**What to do:**
Using the listing below, print exactly everything from the line with "- Automated referral" down to the line with "- **IP Address", both included, and nothing more.

Data to use START

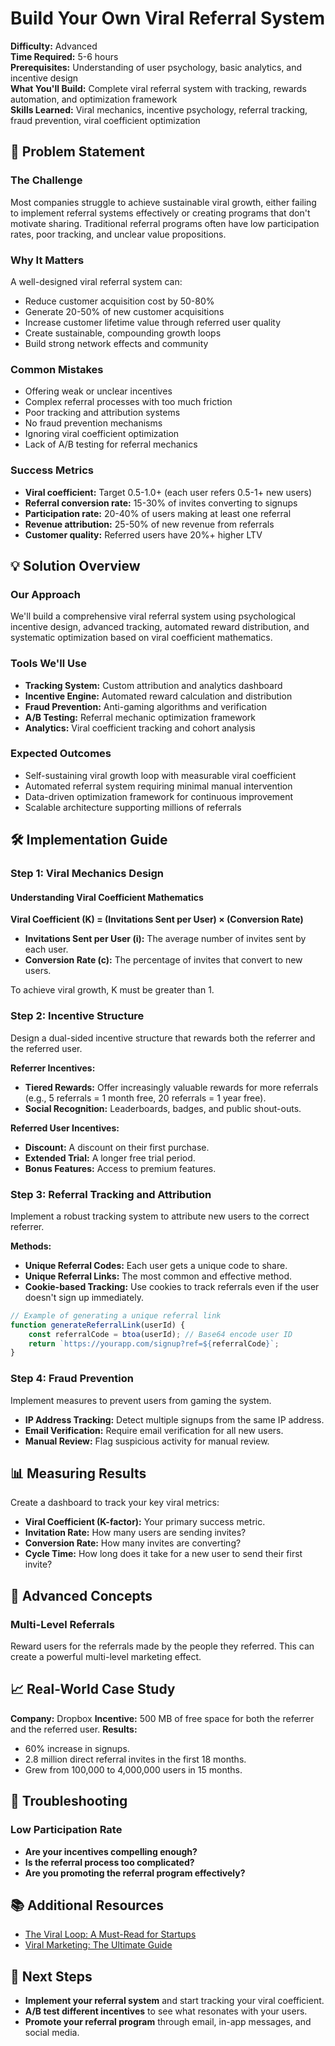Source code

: # Build Your Own Viral Referral System

**Difficulty:** Advanced  
**Time Required:** 5-6 hours  
**Prerequisites:** Understanding of user psychology, basic analytics, and incentive design  
**What You'll Build:** Complete viral referral system with tracking, rewards automation, and optimization framework  
**Skills Learned:** Viral mechanics, incentive psychology, referral tracking, fraud prevention, viral coefficient optimization  

## 🎯 Problem Statement

### The Challenge
Most companies struggle to achieve sustainable viral growth, either failing to implement referral systems effectively or creating programs that don't motivate sharing. Traditional referral programs often have low participation rates, poor tracking, and unclear value propositions.

### Why It Matters
A well-designed viral referral system can:
- Reduce customer acquisition cost by 50-80%
- Generate 20-50% of new customer acquisitions
- Increase customer lifetime value through referred user quality
- Create sustainable, compounding growth loops
- Build strong network effects and community

### Common Mistakes
- Offering weak or unclear incentives
- Complex referral processes with too much friction
- Poor tracking and attribution systems
- No fraud prevention mechanisms
- Ignoring viral coefficient optimization
- Lack of A/B testing for referral mechanics

### Success Metrics
- **Viral coefficient:** Target 0.5-1.0+ (each user refers 0.5-1+ new users)
- **Referral conversion rate:** 15-30% of invites converting to signups
- **Participation rate:** 20-40% of users making at least one referral
- **Revenue attribution:** 25-50% of new revenue from referrals
- **Customer quality:** Referred users have 20%+ higher LTV

## 💡 Solution Overview

### Our Approach
We'll build a comprehensive viral referral system using psychological incentive design, advanced tracking, automated reward distribution, and systematic optimization based on viral coefficient mathematics.

### Tools We'll Use
- **Tracking System:** Custom attribution and analytics dashboard
- **Incentive Engine:** Automated reward calculation and distribution
- **Fraud Prevention:** Anti-gaming algorithms and verification
- **A/B Testing:** Referral mechanic optimization framework
- **Analytics:** Viral coefficient tracking and cohort analysis

### Expected Outcomes
- Self-sustaining viral growth loop with measurable viral coefficient
- Automated referral system requiring minimal manual intervention
- Data-driven optimization framework for continuous improvement
- Scalable architecture supporting millions of referrals

## 🛠️ Implementation Guide

### Step 1: Viral Mechanics Design

#### Understanding Viral Coefficient Mathematics

**Viral Coefficient (K) = (Invitations Sent per User) × (Conversion Rate)**

- **Invitations Sent per User (i):** The average number of invites sent by each user.
- **Conversion Rate (c):** The percentage of invites that convert to new users.

To achieve viral growth, K must be greater than 1.

### Step 2: Incentive Structure

Design a dual-sided incentive structure that rewards both the referrer and the referred user.

**Referrer Incentives:**
- **Tiered Rewards:** Offer increasingly valuable rewards for more referrals (e.g., 5 referrals = 1 month free, 20 referrals = 1 year free).
- **Social Recognition:** Leaderboards, badges, and public shout-outs.

**Referred User Incentives:**
- **Discount:** A discount on their first purchase.
- **Extended Trial:** A longer free trial period.
- **Bonus Features:** Access to premium features.

### Step 3: Referral Tracking and Attribution

Implement a robust tracking system to attribute new users to the correct referrer.

**Methods:**
- **Unique Referral Codes:** Each user gets a unique code to share.
- **Unique Referral Links:** The most common and effective method.
- **Cookie-based Tracking:** Use cookies to track referrals even if the user doesn't sign up immediately.

```javascript
// Example of generating a unique referral link
function generateReferralLink(userId) {
    const referralCode = btoa(userId); // Base64 encode user ID
    return `https://yourapp.com/signup?ref=${referralCode}`;
}
```

### Step 4: Fraud Prevention

Implement measures to prevent users from gaming the system.

- **IP Address Tracking:** Detect multiple signups from the same IP address.
- **Email Verification:** Require email verification for all new users.
- **Manual Review:** Flag suspicious activity for manual review.

## 📊 Measuring Results

Create a dashboard to track your key viral metrics:

- **Viral Coefficient (K-factor):** Your primary success metric.
- **Invitation Rate:** How many users are sending invites?
- **Conversion Rate:** How many invites are converting?
- **Cycle Time:** How long does it take for a new user to send their first invite?

## 🚀 Advanced Concepts

### Multi-Level Referrals

Reward users for the referrals made by the people they referred. This can create a powerful multi-level marketing effect.

## 📈 Real-World Case Study

**Company:** Dropbox
**Incentive:** 500 MB of free space for both the referrer and the referred user.
**Results:**
- 60% increase in signups.
- 2.8 million direct referral invites in the first 18 months.
- Grew from 100,000 to 4,000,000 users in 15 months.

## 🔧 Troubleshooting

### Low Participation Rate
- **Are your incentives compelling enough?**
- **Is the referral process too complicated?**
- **Are you promoting the referral program effectively?**

## 📚 Additional Resources

- [The Viral Loop: A Must-Read for Startups](https://andrewchen.co/the-viral-loop-a-must-read-for-startups/)
- [Viral Marketing: The Ultimate Guide](https://www.referralcandy.com/blog/viral-marketing-guide/)

## 🎯 Next Steps

- **Implement your referral system** and start tracking your viral coefficient.
- **A/B test different incentives** to see what resonates with your users.
- **Promote your referral program** through email, in-app messages, and social media.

Data to use END

**Task solution:**
- Automated referral system requiring minimal manual intervention
- Data-driven optimization framework for continuous improvement
- Scalable architecture supporting millions of referrals

## 🛠️ Implementation Guide

### Step 1: Viral Mechanics Design

#### Understanding Viral Coefficient Mathematics

**Viral Coefficient (K) = (Invitations Sent per User) × (Conversion Rate)**

- **Invitations Sent per User (i):** The average number of invites sent by each user.
- **Conversion Rate (c):** The percentage of invites that convert to new users.

To achieve viral growth, K must be greater than 1.

### Step 2: Incentive Structure

Design a dual-sided incentive structure that rewards both the referrer and the referred user.

**Referrer Incentives:**
- **Tiered Rewards:** Offer increasingly valuable rewards for more referrals (e.g., 5 referrals = 1 month free, 20 referrals = 1 year free).
- **Social Recognition:** Leaderboards, badges, and public shout-outs.

**Referred User Incentives:**
- **Discount:** A discount on their first purchase.
- **Extended Trial:** A longer free trial period.
- **Bonus Features:** Access to premium features.

### Step 3: Referral Tracking and Attribution

Implement a robust tracking system to attribute new users to the correct referrer.

**Methods:**
- **Unique Referral Codes:** Each user gets a unique code to share.
- **Unique Referral Links:** The most common and effective method.
- **Cookie-based Tracking:** Use cookies to track referrals even if the user doesn't sign up immediately.

```javascript
// Example of generating a unique referral link
function generateReferralLink(userId) {
    const referralCode = btoa(userId); // Base64 encode user ID
    return `https://yourapp.com/signup?ref=${referralCode}`;
}
```

### Step 4: Fraud Prevention

Implement measures to prevent users from gaming the system.

- **IP Address Tracking:** Detect multiple signups from the same IP address.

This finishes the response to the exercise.